3. Если используется хеш‑шардирование, ключ сначала прогоняется через хеш‑функцию.

4. Полученное значение ищется в таблице диапазонов.

5. По диапазону находится шард.

6. Запрос уезжает на нужный PostgreSQL‑кластер.

В псевдокоде это выглядит примерно так:

func route(query string) Shard {

    key := extractShardingKey(query)

    routedKey := maybeхеш(key)

    kr := metadata.lookupKeyRange(routedKey)

    return kr.Shard

}

Конечно, в реальном роутере всё сложнее: есть транзакции, hints, COPY, prepared statements, кросс‑шардовые сценарии и пограничные случаи парсинга. Но сама идея ровно такая.

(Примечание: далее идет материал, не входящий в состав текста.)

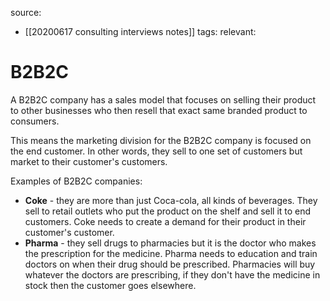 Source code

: source:
- [[20200617 consulting interviews notes]]
tags:
relevant:

# B2B2C

A B2B2C company has a sales model that focuses on selling their product to other businesses who then resell that exact same branded product to consumers. 

This means the marketing division for the B2B2C company is focused on the end customer. In other words, they sell to one set of customers but market to their customer's customers.

Examples of B2B2C companies:
- **Coke** - they are more than just Coca-cola, all kinds of beverages. They sell to retail outlets who put the product on the shelf and sell it to end customers. Coke needs to create a demand for their product in their customer's customer.
- **Pharma** - they sell drugs to pharmacies but it is the doctor who makes the prescription for the medicine. Pharma needs to education and train doctors on when their drug should be prescribed. Pharmacies will buy whatever the doctors are prescribing, if they don't have the medicine in stock then the customer goes elsewhere.

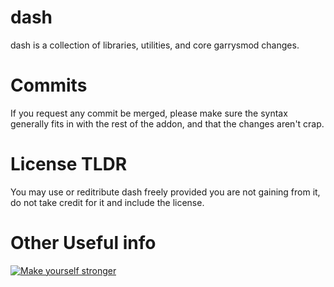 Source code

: # dash
dash is a collection of libraries, utilities, and core garrysmod changes.

# Commits
If you request any commit be merged, please make sure the syntax generally fits in with the rest of the addon, and that the changes aren't crap.

# License TLDR
You may use or reditribute dash freely provided you are not gaining from it, do not take credit for it and include the license.

# Other Useful info
[![Make yourself stronger](http://img.youtube.com/vi/PsO6ZnUZI0g/maxresdefault.jpg)](http://www.youtube.com/watch?v=PsO6ZnUZI0g)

Отсюда важный вывод: главное требование к маршрутизации — не сложность алгоритма, а дешевизна каждого решения. Для OLTP‑нагрузки роутер должен принимать решение за микросекунды и не ходить за каждым запросом во внешнее хранилище метаданных. Именно поэтому метаданные о распределении данных должны помещаться в память роутера.

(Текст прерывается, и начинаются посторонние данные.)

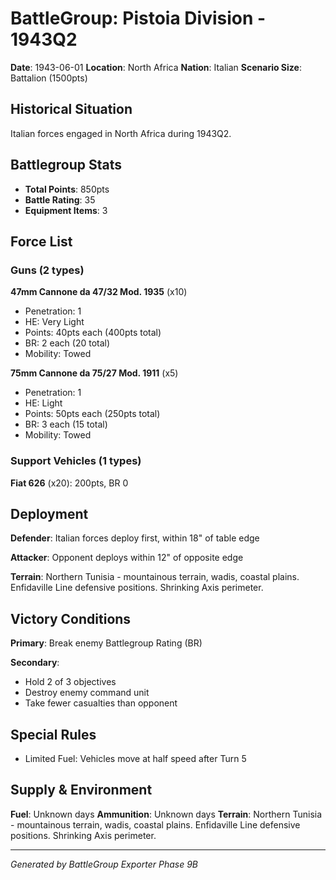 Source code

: # BattleGroup: Pistoia Division - 1943Q2

**Date**: 1943-06-01
**Location**: North Africa
**Nation**: Italian
**Scenario Size**: Battalion (1500pts)

## Historical Situation

Italian forces engaged in North Africa during 1943Q2.

## Battlegroup Stats

- **Total Points**: 850pts
- **Battle Rating**: 35
- **Equipment Items**: 3

## Force List

### Guns (2 types)

**47mm Cannone da 47/32 Mod. 1935** (x10)
- Penetration: 1
- HE: Very Light
- Points: 40pts each (400pts total)
- BR: 2 each (20 total)
- Mobility: Towed

**75mm Cannone da 75/27 Mod. 1911** (x5)
- Penetration: 1
- HE: Light
- Points: 50pts each (250pts total)
- BR: 3 each (15 total)
- Mobility: Towed

### Support Vehicles (1 types)

**Fiat 626** (x20): 200pts, BR 0

## Deployment

**Defender**: Italian forces deploy first, within 18" of table edge

**Attacker**: Opponent deploys within 12" of opposite edge

**Terrain**: Northern Tunisia - mountainous terrain, wadis, coastal plains. Enfidaville Line defensive positions. Shrinking Axis perimeter.

## Victory Conditions

**Primary**: Break enemy Battlegroup Rating (BR)

**Secondary**:
- Hold 2 of 3 objectives
- Destroy enemy command unit
- Take fewer casualties than opponent

## Special Rules

- Limited Fuel: Vehicles move at half speed after Turn 5

## Supply & Environment

**Fuel**: Unknown days
**Ammunition**: Unknown days
**Terrain**: Northern Tunisia - mountainous terrain, wadis, coastal plains. Enfidaville Line defensive positions. Shrinking Axis perimeter.

---

*Generated by BattleGroup Exporter Phase 9B*
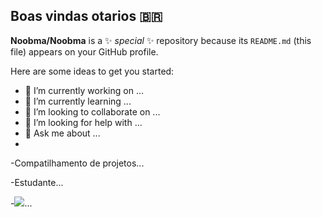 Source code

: ## Boas vindas otarios 🇧🇷


**Noobma/Noobma** is a ✨ _special_ ✨ repository because its `README.md` (this file) appears on your GitHub profile.

Here are some ideas to get you started:

- 🔭 I’m currently working on ...
- 🌱 I’m currently learning ...
- 👯 I’m looking to collaborate on ...
- 🤔 I’m looking for help with ...
- 💬 Ask me about ...
- 
-Compatilhamento de projetos...

-Estudante...

-![](https://tenor.com/pt-BR/view/american-psycho-patrick-bateman-american-psycho-gif-7212093)...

import "github.com/jackc/pgx"

// Connect to the Postgres server
conn, err := net.Dial("tcp", "localhost:5432")

// Create a new pgx Frontend object using the TCP connection
frontend := pgproto3.NewFrontend(conn)
defer frontend.Close()

for {

    // Receive the next message from the server
    msg, err := frontend.Receive()

    switch v := msg.(type) {
    case *pgproto3.Query:
        log.Printf("Query is %s", v.String)
        return nil // Process query message
    default:
        log.Fatalf("Unexpected message from server: %v", msg)
    }
}

import "github.com/pganalyze/pg_query_go"

query := "SELECT id, name FROM users WHERE age > 18"

// Parse the query
tree, err := pg_query.Parse(query)
if err != nil {
    fmt.Println("Error parsing query:", err)
    return
}

// Get WHERE clause
whereClause := tree.Stmts[0].Stmt.GetSelectStmt().GetWhereClause().GetAExpr()
column := whereClause.GetLexpr().GetColumnRef().Fields[0].GetString_().Sval
value := whereClause.GetRexpr().GetAConst().GetIval().Ival
fmt.Printf("column '%s', value '%d'", column, value) // column 'age', value '18

Почему нельзя хранить метаданные по каждому ключу

Если сделать самое прямолинейное решение, захочется хранить соответствие вида «вот этот ключ лежит на шарде A, а вот этот на шарде B». Но как только данных становится много, само хранилище таких соответствий превращается в проблему.

Поэтому SPQR оперирует не отдельными ключами, а диапазонами ключей — key range. Это центральная идея всей системы.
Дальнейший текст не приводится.